Records excerpted from a collection:
--- START ---

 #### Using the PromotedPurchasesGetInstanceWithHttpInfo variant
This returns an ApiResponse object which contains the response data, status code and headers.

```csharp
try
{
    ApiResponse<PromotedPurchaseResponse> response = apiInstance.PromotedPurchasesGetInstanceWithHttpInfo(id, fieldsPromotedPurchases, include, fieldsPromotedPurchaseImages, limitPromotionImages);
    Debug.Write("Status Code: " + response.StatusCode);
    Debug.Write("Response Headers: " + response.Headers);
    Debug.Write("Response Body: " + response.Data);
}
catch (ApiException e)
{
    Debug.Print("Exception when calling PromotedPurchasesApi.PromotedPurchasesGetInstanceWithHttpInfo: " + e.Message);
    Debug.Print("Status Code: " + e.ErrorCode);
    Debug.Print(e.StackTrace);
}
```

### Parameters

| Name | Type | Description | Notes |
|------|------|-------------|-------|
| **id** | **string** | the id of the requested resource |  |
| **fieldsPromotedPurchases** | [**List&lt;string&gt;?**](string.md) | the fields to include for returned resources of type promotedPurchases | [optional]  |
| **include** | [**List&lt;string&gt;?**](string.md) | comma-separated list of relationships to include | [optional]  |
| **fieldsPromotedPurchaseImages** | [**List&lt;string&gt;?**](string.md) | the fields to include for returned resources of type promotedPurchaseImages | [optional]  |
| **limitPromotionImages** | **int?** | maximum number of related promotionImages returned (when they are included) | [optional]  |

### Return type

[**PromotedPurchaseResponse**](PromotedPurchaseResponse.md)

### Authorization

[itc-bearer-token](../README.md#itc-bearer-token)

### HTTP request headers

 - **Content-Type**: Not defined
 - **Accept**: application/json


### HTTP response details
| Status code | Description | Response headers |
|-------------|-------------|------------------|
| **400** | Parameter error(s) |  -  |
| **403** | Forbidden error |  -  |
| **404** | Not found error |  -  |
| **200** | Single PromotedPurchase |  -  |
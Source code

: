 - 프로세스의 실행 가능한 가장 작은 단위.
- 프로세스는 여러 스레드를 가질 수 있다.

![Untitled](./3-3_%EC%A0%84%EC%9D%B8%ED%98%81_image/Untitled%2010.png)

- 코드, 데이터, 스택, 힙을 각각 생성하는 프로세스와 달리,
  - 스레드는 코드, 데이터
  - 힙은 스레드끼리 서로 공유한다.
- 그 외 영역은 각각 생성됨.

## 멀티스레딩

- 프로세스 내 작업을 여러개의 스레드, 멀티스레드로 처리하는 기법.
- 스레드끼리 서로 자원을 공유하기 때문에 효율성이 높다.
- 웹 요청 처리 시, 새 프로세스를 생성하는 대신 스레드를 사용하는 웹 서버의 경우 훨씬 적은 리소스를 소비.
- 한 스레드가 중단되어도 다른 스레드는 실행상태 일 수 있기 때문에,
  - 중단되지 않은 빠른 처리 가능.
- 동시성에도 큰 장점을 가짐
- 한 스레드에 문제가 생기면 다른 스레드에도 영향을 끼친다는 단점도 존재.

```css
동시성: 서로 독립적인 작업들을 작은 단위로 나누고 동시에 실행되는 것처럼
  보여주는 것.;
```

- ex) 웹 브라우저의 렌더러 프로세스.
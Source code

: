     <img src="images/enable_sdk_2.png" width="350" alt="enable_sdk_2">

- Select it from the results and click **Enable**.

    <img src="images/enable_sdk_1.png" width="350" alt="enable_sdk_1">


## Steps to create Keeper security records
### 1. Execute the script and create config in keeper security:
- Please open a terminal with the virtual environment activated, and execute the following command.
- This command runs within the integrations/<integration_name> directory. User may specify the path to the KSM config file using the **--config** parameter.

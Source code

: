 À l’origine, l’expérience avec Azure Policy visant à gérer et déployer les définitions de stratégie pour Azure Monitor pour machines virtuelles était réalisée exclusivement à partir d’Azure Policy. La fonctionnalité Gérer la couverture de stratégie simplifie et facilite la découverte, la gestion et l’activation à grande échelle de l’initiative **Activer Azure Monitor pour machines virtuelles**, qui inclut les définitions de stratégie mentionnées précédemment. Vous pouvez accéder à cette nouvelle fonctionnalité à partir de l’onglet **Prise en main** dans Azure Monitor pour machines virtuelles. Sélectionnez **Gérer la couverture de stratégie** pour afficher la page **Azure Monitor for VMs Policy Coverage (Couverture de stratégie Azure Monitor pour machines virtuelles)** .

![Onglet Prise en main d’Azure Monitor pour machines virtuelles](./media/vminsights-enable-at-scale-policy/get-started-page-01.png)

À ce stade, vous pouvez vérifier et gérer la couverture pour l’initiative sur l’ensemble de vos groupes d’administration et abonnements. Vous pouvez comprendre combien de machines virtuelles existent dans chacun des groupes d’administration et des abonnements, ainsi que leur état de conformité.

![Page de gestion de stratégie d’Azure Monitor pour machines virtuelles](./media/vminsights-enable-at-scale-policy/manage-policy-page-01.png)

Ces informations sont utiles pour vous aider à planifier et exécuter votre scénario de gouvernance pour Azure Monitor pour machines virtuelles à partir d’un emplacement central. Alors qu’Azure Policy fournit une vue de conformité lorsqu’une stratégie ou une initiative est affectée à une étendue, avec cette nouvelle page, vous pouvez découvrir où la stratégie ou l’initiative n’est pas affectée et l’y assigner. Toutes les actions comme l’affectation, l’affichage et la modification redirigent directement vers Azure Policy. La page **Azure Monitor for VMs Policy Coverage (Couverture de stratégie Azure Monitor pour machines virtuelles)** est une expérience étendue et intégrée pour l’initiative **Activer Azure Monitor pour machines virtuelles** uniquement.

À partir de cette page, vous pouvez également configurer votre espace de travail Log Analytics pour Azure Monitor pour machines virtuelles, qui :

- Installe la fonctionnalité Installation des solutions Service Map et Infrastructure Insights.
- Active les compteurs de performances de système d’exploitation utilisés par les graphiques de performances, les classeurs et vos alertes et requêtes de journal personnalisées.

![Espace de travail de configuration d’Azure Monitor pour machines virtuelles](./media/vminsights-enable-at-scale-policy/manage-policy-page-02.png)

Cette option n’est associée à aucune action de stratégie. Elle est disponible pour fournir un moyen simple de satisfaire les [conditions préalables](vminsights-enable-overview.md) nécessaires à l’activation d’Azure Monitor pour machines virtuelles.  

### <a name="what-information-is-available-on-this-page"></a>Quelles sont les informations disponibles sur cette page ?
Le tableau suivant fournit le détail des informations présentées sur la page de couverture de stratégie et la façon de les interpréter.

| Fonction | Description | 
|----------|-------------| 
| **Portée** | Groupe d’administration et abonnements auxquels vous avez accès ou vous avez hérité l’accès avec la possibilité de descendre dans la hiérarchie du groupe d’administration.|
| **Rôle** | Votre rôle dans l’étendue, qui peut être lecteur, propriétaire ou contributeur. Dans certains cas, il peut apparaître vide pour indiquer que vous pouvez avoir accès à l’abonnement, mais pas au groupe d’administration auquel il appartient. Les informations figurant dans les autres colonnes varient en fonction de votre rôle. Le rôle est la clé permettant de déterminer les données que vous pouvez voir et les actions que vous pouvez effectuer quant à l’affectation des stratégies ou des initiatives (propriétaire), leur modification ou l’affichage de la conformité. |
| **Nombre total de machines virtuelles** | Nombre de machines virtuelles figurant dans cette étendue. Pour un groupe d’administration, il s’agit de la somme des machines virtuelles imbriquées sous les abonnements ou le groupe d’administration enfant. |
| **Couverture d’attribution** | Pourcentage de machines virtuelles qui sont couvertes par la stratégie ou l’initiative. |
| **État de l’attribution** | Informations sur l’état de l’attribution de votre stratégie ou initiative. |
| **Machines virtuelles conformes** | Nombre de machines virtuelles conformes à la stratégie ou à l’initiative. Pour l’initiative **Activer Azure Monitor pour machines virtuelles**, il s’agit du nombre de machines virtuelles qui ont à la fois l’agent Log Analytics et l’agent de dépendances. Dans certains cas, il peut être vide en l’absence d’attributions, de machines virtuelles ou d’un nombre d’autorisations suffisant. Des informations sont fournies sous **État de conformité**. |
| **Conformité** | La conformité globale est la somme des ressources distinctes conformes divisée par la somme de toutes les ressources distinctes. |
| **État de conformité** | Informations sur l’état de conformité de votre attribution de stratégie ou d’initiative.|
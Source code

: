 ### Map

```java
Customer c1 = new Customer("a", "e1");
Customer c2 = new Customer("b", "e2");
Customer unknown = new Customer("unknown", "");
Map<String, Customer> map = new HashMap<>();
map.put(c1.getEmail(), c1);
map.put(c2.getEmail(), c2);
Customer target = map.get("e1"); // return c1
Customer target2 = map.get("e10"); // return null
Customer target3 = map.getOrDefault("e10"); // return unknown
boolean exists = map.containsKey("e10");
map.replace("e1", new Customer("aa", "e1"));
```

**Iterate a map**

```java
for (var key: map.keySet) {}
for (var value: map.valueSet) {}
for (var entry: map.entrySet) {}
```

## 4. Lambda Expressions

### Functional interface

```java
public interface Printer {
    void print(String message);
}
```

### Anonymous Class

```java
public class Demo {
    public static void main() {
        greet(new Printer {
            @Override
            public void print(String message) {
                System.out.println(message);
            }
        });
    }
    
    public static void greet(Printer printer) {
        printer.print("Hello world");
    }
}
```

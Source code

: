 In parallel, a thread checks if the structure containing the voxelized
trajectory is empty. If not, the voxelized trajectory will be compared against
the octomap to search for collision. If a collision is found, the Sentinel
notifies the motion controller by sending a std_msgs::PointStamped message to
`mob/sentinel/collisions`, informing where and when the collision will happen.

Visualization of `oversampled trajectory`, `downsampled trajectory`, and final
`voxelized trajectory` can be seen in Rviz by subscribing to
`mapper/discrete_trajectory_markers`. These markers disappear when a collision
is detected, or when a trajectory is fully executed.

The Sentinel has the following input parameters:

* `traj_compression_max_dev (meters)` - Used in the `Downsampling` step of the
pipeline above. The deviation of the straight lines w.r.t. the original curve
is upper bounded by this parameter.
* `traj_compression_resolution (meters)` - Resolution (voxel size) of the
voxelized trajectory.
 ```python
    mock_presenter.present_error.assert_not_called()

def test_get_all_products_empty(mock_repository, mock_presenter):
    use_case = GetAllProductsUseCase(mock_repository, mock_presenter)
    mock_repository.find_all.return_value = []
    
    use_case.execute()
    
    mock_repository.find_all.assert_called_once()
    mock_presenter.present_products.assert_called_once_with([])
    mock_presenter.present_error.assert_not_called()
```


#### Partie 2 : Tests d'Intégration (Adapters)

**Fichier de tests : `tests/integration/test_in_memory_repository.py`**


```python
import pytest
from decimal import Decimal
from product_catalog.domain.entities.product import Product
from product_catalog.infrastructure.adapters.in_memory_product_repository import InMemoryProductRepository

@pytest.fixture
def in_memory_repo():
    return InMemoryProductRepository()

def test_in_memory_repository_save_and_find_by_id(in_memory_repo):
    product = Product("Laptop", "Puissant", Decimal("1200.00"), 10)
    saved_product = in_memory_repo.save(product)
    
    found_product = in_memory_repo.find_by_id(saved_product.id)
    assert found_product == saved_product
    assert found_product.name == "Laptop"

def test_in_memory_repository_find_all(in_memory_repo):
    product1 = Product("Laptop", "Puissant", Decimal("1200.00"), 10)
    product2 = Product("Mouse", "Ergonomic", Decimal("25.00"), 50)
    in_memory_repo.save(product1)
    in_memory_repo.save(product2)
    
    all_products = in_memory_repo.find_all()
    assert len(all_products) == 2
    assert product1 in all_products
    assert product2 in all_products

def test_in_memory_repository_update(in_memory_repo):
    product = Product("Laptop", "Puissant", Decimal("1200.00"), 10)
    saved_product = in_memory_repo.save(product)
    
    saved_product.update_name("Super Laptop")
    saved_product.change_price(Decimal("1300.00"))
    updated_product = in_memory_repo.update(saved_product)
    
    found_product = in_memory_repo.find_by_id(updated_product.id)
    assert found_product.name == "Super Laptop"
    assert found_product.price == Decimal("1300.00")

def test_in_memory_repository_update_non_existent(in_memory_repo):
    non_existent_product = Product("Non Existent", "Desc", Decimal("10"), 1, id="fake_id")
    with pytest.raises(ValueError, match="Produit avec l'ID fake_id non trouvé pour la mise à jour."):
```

--- END ---

Work request | Up to and including the line with "### Authorization", repeat the data exactly, starting from its first line; nothing else belongs in the response.

Expected output |
 #### Using the PromotedPurchasesGetInstanceWithHttpInfo variant
This returns an ApiResponse object which contains the response data, status code and headers.

```csharp
try
{
    ApiResponse<PromotedPurchaseResponse> response = apiInstance.PromotedPurchasesGetInstanceWithHttpInfo(id, fieldsPromotedPurchases, include, fieldsPromotedPurchaseImages, limitPromotionImages);
    Debug.Write("Status Code: " + response.StatusCode);
    Debug.Write("Response Headers: " + response.Headers);
    Debug.Write("Response Body: " + response.Data);
}
catch (ApiException e)
{
    Debug.Print("Exception when calling PromotedPurchasesApi.PromotedPurchasesGetInstanceWithHttpInfo: " + e.Message);
    Debug.Print("Status Code: " + e.ErrorCode);
    Debug.Print(e.StackTrace);
}
```

### Parameters

| Name | Type | Description | Notes |
|------|------|-------------|-------|
| **id** | **string** | the id of the requested resource |  |
| **fieldsPromotedPurchases** | [**List&lt;string&gt;?**](string.md) | the fields to include for returned resources of type promotedPurchases | [optional]  |
| **include** | [**List&lt;string&gt;?**](string.md) | comma-separated list of relationships to include | [optional]  |
| **fieldsPromotedPurchaseImages** | [**List&lt;string&gt;?**](string.md) | the fields to include for returned resources of type promotedPurchaseImages | [optional]  |
| **limitPromotionImages** | **int?** | maximum number of related promotionImages returned (when they are included) | [optional]  |

### Return type

[**PromotedPurchaseResponse**](PromotedPurchaseResponse.md)

### Authorization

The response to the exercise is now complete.